**DIRECTIONS:**
Leaving out all images, return the entries below exactly.

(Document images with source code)
-*-*-
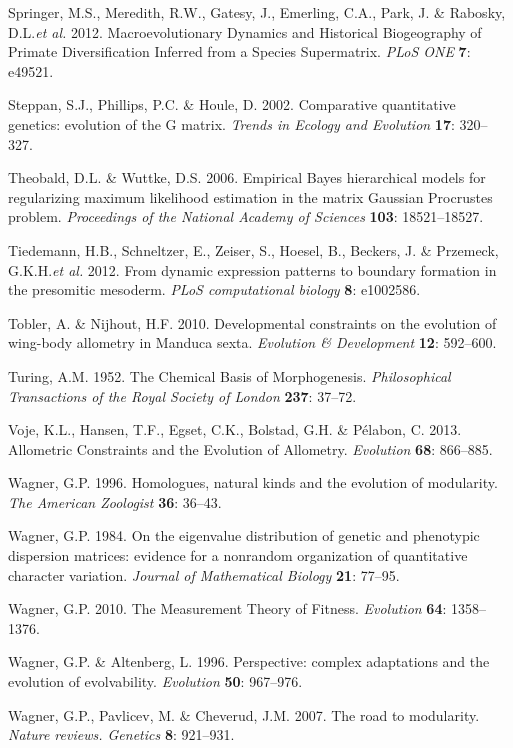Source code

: \documentclass[12pt,twoside]{report}
\begin{document}
Springer, M.S., Meredith, R.W., Gatesy, J., Emerling, C.A., Park, J. \&
Rabosky, D.L.\emph{et al.} 2012. Macroevolutionary Dynamics and
Historical Biogeography of Primate Diversification Inferred from a
Species Supermatrix. \emph{PLoS ONE} \textbf{7}: e49521.

Steppan, S.J., Phillips, P.C. \& Houle, D. 2002. Comparative
quantitative genetics: evolution of the G matrix. \emph{Trends in
Ecology and Evolution} \textbf{17}: 320--327.

Theobald, D.L. \& Wuttke, D.S. 2006. Empirical Bayes hierarchical models
for regularizing maximum likelihood estimation in the matrix Gaussian
Procrustes problem. \emph{Proceedings of the National Academy of
Sciences} \textbf{103}: 18521--18527.

Tiedemann, H.B., Schneltzer, E., Zeiser, S., Hoesel, B., Beckers, J. \&
Przemeck, G.K.H.\emph{et al.} 2012. From dynamic expression patterns to
boundary formation in the presomitic mesoderm. \emph{PLoS computational
biology} \textbf{8}: e1002586.

Tobler, A. \& Nijhout, H.F. 2010. Developmental constraints on the
evolution of wing-body allometry in Manduca sexta. \emph{Evolution \&
Development} \textbf{12}: 592--600.

Turing, A.M. 1952. The Chemical Basis of Morphogenesis.
\emph{Philosophical Transactions of the Royal Society of London}
\textbf{237}: 37--72.

Voje, K.L., Hansen, T.F., Egset, C.K., Bolstad, G.H. \& Pélabon, C.
2013. Allometric Constraints and the Evolution of Allometry.
\emph{Evolution} \textbf{68}: 866--885.

Wagner, G.P. 1996. Homologues, natural kinds and the evolution of
modularity. \emph{The American Zoologist} \textbf{36}: 36--43.

Wagner, G.P. 1984. On the eigenvalue distribution of genetic and
phenotypic dispersion matrices: evidence for a nonrandom organization of
quantitative character variation. \emph{Journal of Mathematical Biology}
\textbf{21}: 77--95.

Wagner, G.P. 2010. The Measurement Theory of Fitness. \emph{Evolution}
\textbf{64}: 1358--1376.

Wagner, G.P. \& Altenberg, L. 1996. Perspective: complex adaptations and
the evolution of evolvability. \emph{Evolution} \textbf{50}: 967--976.

Wagner, G.P., Pavlicev, M. \& Cheverud, J.M. 2007. The road to
modularity. \emph{Nature reviews. Genetics} \textbf{8}: 921--931.
\end{document}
-*-*-
**RESPONSE TO THE TASK:**
Source code

: \documentclass[12pt,twoside]{report}
\begin{document}
Springer, M.S., Meredith, R.W., Gatesy, J., Emerling, C.A., Park, J. \&
Rabosky, D.L.\emph{et al.} 2012. Macroevolutionary Dynamics and
Historical Biogeography of Primate Diversification Inferred from a
Species Supermatrix. \emph{PLoS ONE} \textbf{7}: e49521.

Steppan, S.J., Phillips, P.C. \& Houle, D. 2002. Comparative
quantitative genetics: evolution of the G matrix. \emph{Trends in
Ecology and Evolution} \textbf{17}: 320--327.

Theobald, D.L. \& Wuttke, D.S. 2006. Empirical Bayes hierarchical models
for regularizing maximum likelihood estimation in the matrix Gaussian
Procrustes problem. \emph{Proceedings of the National Academy of
Sciences} \textbf{103}: 18521--18527.

Tiedemann, H.B., Schneltzer, E., Zeiser, S., Hoesel, B., Beckers, J. \&
Przemeck, G.K.H.\emph{et al.} 2012. From dynamic expression patterns to
boundary formation in the presomitic mesoderm. \emph{PLoS computational
biology} \textbf{8}: e1002586.

Tobler, A. \& Nijhout, H.F. 2010. Developmental constraints on the
evolution of wing-body allometry in Manduca sexta. \emph{Evolution \&
Development} \textbf{12}: 592--600.

Turing, A.M. 1952. The Chemical Basis of Morphogenesis.
\emph{Philosophical Transactions of the Royal Society of London}
\textbf{237}: 37--72.

Voje, K.L., Hansen, T.F., Egset, C.K., Bolstad, G.H. \& Pélabon, C.
2013. Allometric Constraints and the Evolution of Allometry.
\emph{Evolution} \textbf{68}: 866--885.

Wagner, G.P. 1996. Homologues, natural kinds and the evolution of
modularity. \emph{The American Zoologist} \textbf{36}: 36--43.

Wagner, G.P. 1984. On the eigenvalue distribution of genetic and
phenotypic dispersion matrices: evidence for a nonrandom organization of
quantitative character variation. \emph{Journal of Mathematical Biology}
\textbf{21}: 77--95.

Wagner, G.P. 2010. The Measurement Theory of Fitness. \emph{Evolution}
\textbf{64}: 1358--1376.

Wagner, G.P. \& Altenberg, L. 1996. Perspective: complex adaptations and
the evolution of evolvability. \emph{Evolution} \textbf{50}: 967--976.

Wagner, G.P., Pavlicev, M. \& Cheverud, J.M. 2007. The road to
modularity. \emph{Nature reviews. Genetics} \textbf{8}: 921--931.
\end{document}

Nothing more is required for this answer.